Линия горизонта мягко раздвоилась в его глазах.
— Я почувствовал, как медленно кровь струится в моих венах. Слушая, как скрипят мои кости, можно подумать, что это ходят ходуном стропила на чердаке и осыпается пыль…
— Тебе всего лишь семьдесят пять, — упрямо буркнула жена. — Ты стоишь на своих двоих, все видишь, слышишь, нормально ешь, спишь, разве нет? Так к чему эта трепотня?
— Это природа говорит со мной, — сказал старик. — Цивилизация отдалила нас от нашего истинного "я". Возьми, например, островитян-язычников…
— Не хочу…
— Всем известно, что островитяне-язычники точно знают время, когда умрут. Тогда они начинают ходить по деревне, пожимать руки, обниматься с друзьями, раздавать накопленное…
— А их жены имеют право слова?
— Они и женам отдают кое-что.
— Хотелось бы надеяться!
— А кое-что друзьям…
— Ну, с этим можно и поспорить!
— А кое-что друзьям. Затем они садятся в каноэ и медленно плывут к закату. И больше никогда не возвращаются…
Жена посмотрела на него снизу вверх так, словно он был деревом, а она лесорубом.
— Дезертирство, — сказала она.
— Нет, нет, Милдред — просто смерть.
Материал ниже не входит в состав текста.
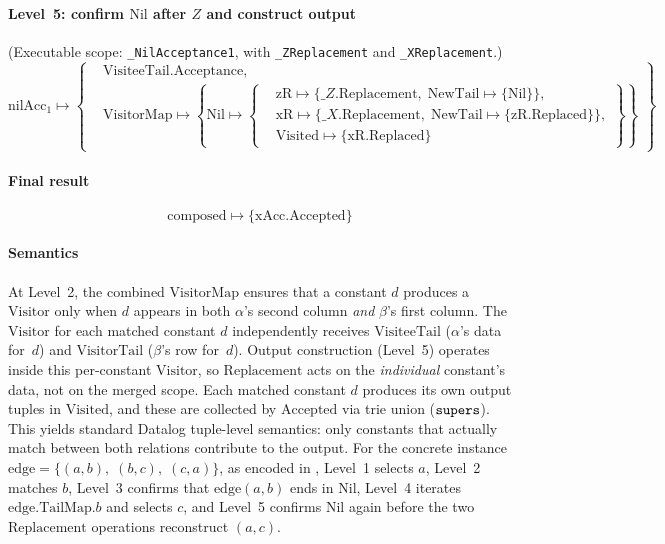 \paragraph{Level~5: confirm $\mathrm{Nil}$ after $Z$ and construct output}
(Executable scope: \texttt{\_NilAcceptance1}, with
\texttt{\_ZReplacement} and \texttt{\_XReplacement}.)
{\small
  \[
    \mathrm{nilAcc}_1 \mapsto \left\{
      \begin{aligned}
        &\mathrm{VisiteeTail}.\mathrm{Acceptance},\\
        &\mathrm{VisitorMap} \mapsto \left\{\mathrm{Nil} \mapsto \left\{
            \begin{aligned}
              &\mathrm{zR} \mapsto \{\_Z.\mathrm{Replacement},\; \mathrm{NewTail} \mapsto \{\mathrm{Nil}\}\},\\
              &\mathrm{xR} \mapsto \{\_X.\mathrm{Replacement},\; \mathrm{NewTail} \mapsto \{\mathrm{zR}.\mathrm{Replaced}\}\},\\
              &\mathrm{Visited} \mapsto \{\mathrm{xR}.\mathrm{Replaced}\}
        \end{aligned}\right\}\right\}
    \end{aligned}\right\}
\]}

\paragraph{Final result}
\[
  \mathrm{composed} \mapsto \{\mathrm{xAcc}.\mathrm{Accepted}\}
\]

\paragraph{Semantics}
At Level~2, the combined $\mathrm{VisitorMap}$ ensures that a
constant $d$ produces a $\mathrm{Visitor}$ only when $d$
appears in both $\alpha$'s second column \emph{and}
$\beta$'s first column.
The $\mathrm{Visitor}$ for each matched constant $d$
independently receives $\mathrm{VisiteeTail}$ ($\alpha$'s
data for~$d$) and $\mathrm{VisitorTail}$ ($\beta$'s row
for~$d$).
Output construction (Level~5) operates inside this
per-constant $\mathrm{Visitor}$, so $\mathrm{Replacement}$
acts on the \emph{individual} constant's data, not on the
merged scope.
Each matched constant $d$ produces its own output tuples
in $\mathrm{Visited}$, and these are collected by
$\mathrm{Accepted}$ via trie union ($\supers$).
This yields standard Datalog tuple-level semantics: only
constants that actually match between both relations
contribute to the output.
For the concrete instance
$\mathrm{edge} = \{(a,b),\; (b,c),\; (c,a)\}$, as encoded in
,
Level~1 selects $a$, Level~2 matches $b$, Level~3 confirms
that $\mathrm{edge}(a,b)$ ends in $\mathrm{Nil}$, Level~4
iterates $\mathrm{edge}.\mathrm{TailMap}.b$ and selects $c$,
and Level~5 confirms $\mathrm{Nil}$ again before the two
$\mathrm{Replacement}$ operations reconstruct $(a,c)$.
Они называют это — "Время уходить".
— А кто-нибудь когда-нибудь нанимал каноэ и ездил за ними, чтобы проверить, как это дурачье устраивается дальше?
— Конечно же, нет, — слегка раздраженно проговорил старик. — Это бы только все испортило.
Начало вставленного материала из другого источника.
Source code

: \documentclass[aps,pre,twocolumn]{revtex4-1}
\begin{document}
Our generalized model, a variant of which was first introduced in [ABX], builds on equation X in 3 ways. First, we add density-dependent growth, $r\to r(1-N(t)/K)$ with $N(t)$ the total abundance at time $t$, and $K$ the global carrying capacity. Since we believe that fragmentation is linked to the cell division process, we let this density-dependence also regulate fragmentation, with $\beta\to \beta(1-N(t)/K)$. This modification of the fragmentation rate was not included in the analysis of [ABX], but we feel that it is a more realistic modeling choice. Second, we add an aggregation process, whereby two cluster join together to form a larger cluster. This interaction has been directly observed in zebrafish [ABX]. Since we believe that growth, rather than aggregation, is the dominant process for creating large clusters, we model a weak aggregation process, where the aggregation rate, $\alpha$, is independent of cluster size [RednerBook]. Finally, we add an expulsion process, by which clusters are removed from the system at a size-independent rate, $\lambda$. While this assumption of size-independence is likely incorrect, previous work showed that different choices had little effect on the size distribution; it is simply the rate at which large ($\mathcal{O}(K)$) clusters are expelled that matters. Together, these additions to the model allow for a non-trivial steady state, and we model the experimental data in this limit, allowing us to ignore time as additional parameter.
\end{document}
— Ты хочешь сказать, что они заводят себе жен и друзей на другом острове?
— Да нет же, нет! Просто, когда соки жизни начинают остывать, человек нуждается в одиночестве и покое.
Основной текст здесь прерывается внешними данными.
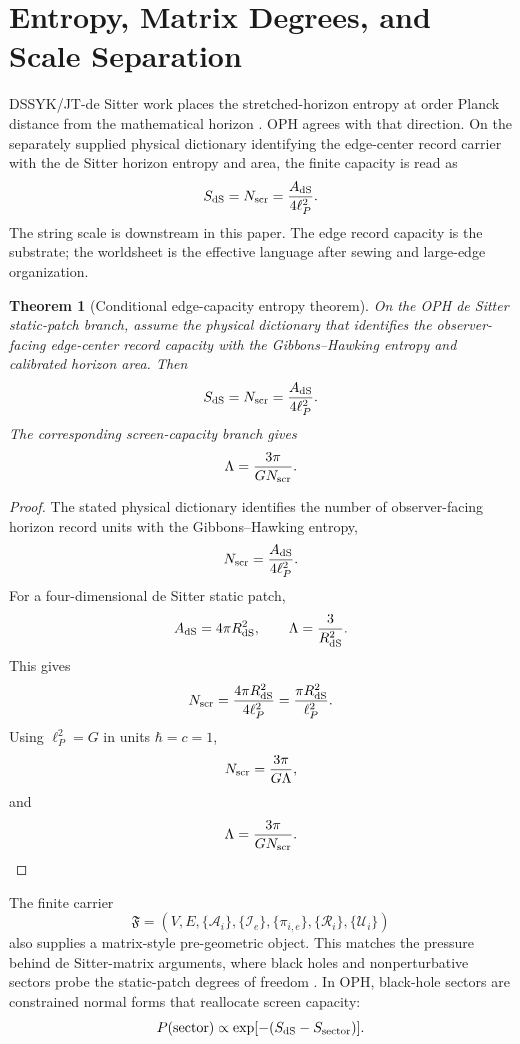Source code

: \documentclass[11pt]{article}
\newtheorem{theorem}{Theorem}[section]
\theoremstyle{remark}
\theoremstyle{plain}
\newcommand{\calA}{\mathcal A}
\newcommand{\calR}{\mathcal R}
\newcommand{\calI}{\mathcal I}
\newcommand{\calU}{\mathcal U}
\begin{document}
\section{Entropy, Matrix Degrees, and Scale Separation}

DSSYK/JT-de Sitter work places the stretched-horizon entropy at order Planck distance
from the mathematical horizon \cite{DSEntropy2025}. OPH agrees with that direction. On the
separately supplied physical dictionary identifying the edge-center record carrier with the
de Sitter horizon entropy and area, the finite capacity is read as
\[
S_{\rm dS}=N_{\rm scr}=\frac{A_{\rm dS}}{4\ell_P^2}.
\]
The string scale is downstream in this paper. The edge record capacity is the substrate; the
worldsheet is the effective language after sewing and large-edge organization.

\begin{theorem}[Conditional edge-capacity entropy theorem]
On the OPH de Sitter static-patch branch, assume the physical dictionary that identifies
the observer-facing edge-center record capacity with the Gibbons--Hawking entropy and
calibrated horizon area. Then
\[
S_{\rm dS}=N_{\rm scr}=\frac{A_{\rm dS}}{4\ell_P^2}.
\]
The corresponding screen-capacity branch gives
\[
\Lambda=\frac{3\pi}{G N_{\rm scr}}.
\]
\end{theorem}

\begin{proof}
The stated physical dictionary identifies the number of observer-facing horizon record units with
the Gibbons--Hawking entropy,
\[
N_{\rm scr}=\frac{A_{\rm dS}}{4\ell_P^2}.
\]
For a four-dimensional de Sitter static patch,
\[
A_{\rm dS}=4\pi R_{\rm dS}^2,
\qquad
\Lambda=\frac{3}{R_{\rm dS}^2}.
\]
This gives
\[
N_{\rm scr}=\frac{4\pi R_{\rm dS}^2}{4\ell_P^2}
=\frac{\pi R_{\rm dS}^2}{\ell_P^2}.
\]
Using \(\ell_P^2=G\) in units \(\hbar=c=1\),
\[
N_{\rm scr}=\frac{3\pi}{G\Lambda},
\]
and
\[
\Lambda=\frac{3\pi}{G N_{\rm scr}}.
\]
\end{proof}

The finite carrier
\[
\mathfrak F=(V,E,\{\calA_i\},\{\calI_e\},\{\pi_{i,e}\},\{\calR_i\},\{\calU_i\})
\]
also supplies a matrix-style pre-geometric object. This matches the pressure behind de
Sitter-matrix arguments, where black holes and nonperturbative sectors probe the static-patch
degrees of freedom \cite{DSMatrix2021}. In OPH, black-hole sectors are constrained normal
forms that reallocate screen capacity:
\[
P(\text{sector})\propto
\exp[-(S_{\rm dS}-S_{\rm sector})].
\]
\end{document}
— Если ты сможешь доказать, что это дурачье в самом деле откидывается — я заткнусь. — Жена сощурила один глаз. — А кто-нибудь находил их кости на этих дальних островах?
— Все дело в том, что они просто уплывали навстречу закату, словно животные, — животные ведь понимают, когда настает их Великое Время. И я не хочу ничего больше знать!
— Что же, зато знаю я, — сказала женщина. — Последняя цитата из этой проклятой статейки в "Нейшнл Джиогрэфик", о свалке слоновьих костей.
— О кладбище, а не о свалке! — закричал он.
— Кладбище, свалка — без разницы. Я надеялась, что спалила все эти журнальчики. Ты что, спрятал где-нибудь несколько штук?
— Послушай меня, Милдред, — сказал он сурово, вновь берясь за свой чемоданчик. — Мои мысли устремлены на север, и что бы ты ни говорила, они не изменятся. Я настроен в унисон с бесконечными тайными струнами простой жизни.
— Ты настроен в унисон с тем, что последним вычитал в этой паршивой газетенке! — Она наставила на него палец. — Ты считаешь, что у меня склероз?
Его плечи поникли.
— Только давай не будем начинать все сначала. Я прошу тебя.
— Помнишь случай с мамонтами? — спросила она. — Когда тридцать лет назад в русской тундре нашли этих замерзших волосатых слонов? Тогда ты и этот старый осел, Сэм Херц, придумали замечательную штуку: завалить мировой рынок консервированным мамонтовым мясом! Думаешь, можно забыть, как ты говорил тогда: "Представь себе, как члены правления Национального Географического Общества будут платить за то, чтобы в их домах появилось нежное мясо сибирского мамонта, умершего десять тысяч лет назад!" Ты думаешь, время способно излечить подобные раны?
— Я все это прекрасно помню, — вздохнул он.
— Ты думаешь, я позабыла, как ты сбежал, чтобы найти в Висконсине "затерянное племя оссюс"? Как ты на собаках добрался до городка Субботний Вечер, нализался, загремел в этот чертов карьер, сломал ногу и провалялся там целых три дня?
— На память тебе грех жаловаться.
— Так скажи мне, что это еще за новости о дикарях и о Времени Уходить? А хочешь, я скажу тебе, что это за время? Это — Время Быть Дома! Это время, когда фрукты уже не падают с деревьев прямо тебе в руку — за ними нужно идти в магазин. И, кстати, почему мы ходим в магазин, а? Потому что кое-кто в этом доме — не будем указывать пальцами, кто именно — несколько лет назад разобрал нашу машину на винтики и оставил ржаветь во дворе. В этот четверг можно будет справить десятилетие "починки". Еще одно десятилетие — и от нее останется несколько кучек ржавчины! Выгляни в окно! Это — Время-сгребать-и-сжигать-листья. Это — Время-чистить-печь-и-навешивать-ставни! Это — Время-чинить-крышу — вот что это за время! И если ты думаешь, что сможешь улизнуть от всего этого — не обольщайся!